The Man in The High Castle is considered the creative climax of Dick’s writing and it immediately became the clearest example of the genre of alternate history. If until then his books were labeled as cheap science fiction, this book helped him spread outside the narrow limits of the genre, to accumulate a readership also outside the fixed cult of admirers.

 

But the good criticism and the feeling of accomplishment only made the poverty and the weak sales even less tolerable. Dick wrote an important book, and still no one cared. He considered leaving everything, mortgaging the house and opening a record store. Then from nowhere the book won the Hugo Prize – the highest honor possible for a science fiction writer, aside from being kidnapped by space aliens – and years of hard work started to pay off.

 

The high esteem poured in from all directions: rights to his books started selling for film scripts and personalities like Timothy Leary and John Lennon phoned their support. But nothing can go well forever.

 

1st suicide attempt  

In the beginning of the 1970s Dick was hospitalized with a body half extinguished from drugs, and his fourth wife took their daughter and left. Dick remained alone in the family home which slowly became a commune. He gave the four bedrooms to jobless people, hippies, motorcyclists and artists. Many prescription drugs joined less legal street drugs, and the valium of the paranoia took over. The feeling that something lays in ambush behind reality only got worse; FBI agents were following him, or so he was convinced. He bought a hand gun.

 

The idea of doubting palpable reality which Dick adopted acquired the perfect emissary in that period – LSD. The new drug proved that Dick was correct – indeed there is something beyond reality. As proof, already in his first trip, Dick spoke fluent Latin, even though he never learned the language.

 

If more justification was needed, in 1971 mysterious parties broke into his house violently. The closets were blown up, the drawers were broken into and papers vandalized. The same justification that drugs gave to his worldview, the break-in gave to his paranoia. “The theory about paranoia is gone,” said Dick, “it’s clear I was correct.”

 

Immediately following the house break-in, Dick was invited to take part in a science fiction conference in Canada as guest of honor. A fast rush of euphoria, which included a famous lecture on Man and Android, then a dive back into depression. “One young woman in the college in Canada asked me to define what is reality for a philosophy paper.

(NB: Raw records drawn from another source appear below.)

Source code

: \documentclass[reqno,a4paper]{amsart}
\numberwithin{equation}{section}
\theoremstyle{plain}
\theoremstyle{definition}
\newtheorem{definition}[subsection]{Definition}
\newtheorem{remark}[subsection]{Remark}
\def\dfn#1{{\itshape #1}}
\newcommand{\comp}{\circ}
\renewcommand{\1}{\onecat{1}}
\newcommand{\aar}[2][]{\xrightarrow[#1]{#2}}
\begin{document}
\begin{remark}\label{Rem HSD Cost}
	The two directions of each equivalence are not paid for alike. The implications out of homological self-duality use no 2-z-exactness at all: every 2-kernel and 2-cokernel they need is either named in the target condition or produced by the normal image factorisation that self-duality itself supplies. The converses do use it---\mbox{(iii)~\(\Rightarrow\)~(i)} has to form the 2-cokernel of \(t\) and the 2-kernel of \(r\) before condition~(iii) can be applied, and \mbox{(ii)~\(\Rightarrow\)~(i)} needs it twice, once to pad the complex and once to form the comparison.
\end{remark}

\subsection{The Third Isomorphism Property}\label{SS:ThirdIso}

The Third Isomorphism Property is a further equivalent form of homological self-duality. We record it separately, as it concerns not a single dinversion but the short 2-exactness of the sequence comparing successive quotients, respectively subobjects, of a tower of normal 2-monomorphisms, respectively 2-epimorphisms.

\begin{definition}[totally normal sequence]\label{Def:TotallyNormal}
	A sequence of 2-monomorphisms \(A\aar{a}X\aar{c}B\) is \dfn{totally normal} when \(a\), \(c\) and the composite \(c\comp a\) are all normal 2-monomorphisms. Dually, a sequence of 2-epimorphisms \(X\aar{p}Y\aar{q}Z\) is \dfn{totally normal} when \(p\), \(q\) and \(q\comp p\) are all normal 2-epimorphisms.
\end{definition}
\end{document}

She wanted an answer in one sentence. I thought about this and I said, “Reality is something that even when you stop believing in it, still does not disappear. That’s all I could say.”

 

With no place to live, with no reality to believe in and with a heavy addiction to Speed that now required some 1,000 pills a month – Dick tried for the first time to commit suicide.

 

After rehabilitating in an addiction cure institute in which he hospitalized himself, Dick sent a letter to one of his professors from Berkeley. “I am homeless,” he wrote there, and asked for help. The professor read the letter to his class. A couple of students suggested that the writer come live with them. Dick, a Hugo prize winning writer aged 43 packed up his things, and went to live with students in an apartment that had more posters than oxygen.

 

He liked the students so much he even married one – Tessa Basbi, age 18. “Reality by itself,” Dick wrote in a letter, “becomes a story by Philip K. Dick.” And so it happened – reality changed.

 

In Israel, a place where science fiction and fantasy are still not accepted as fine literature, Philip K. Dick is far from being a household word. Eight of his books were published in Hebrew, mainly by small houses with a specialty in the genre, but the new translation of Man in the High Castle is an opportunity to present it to a new readership and perhaps to read it differently.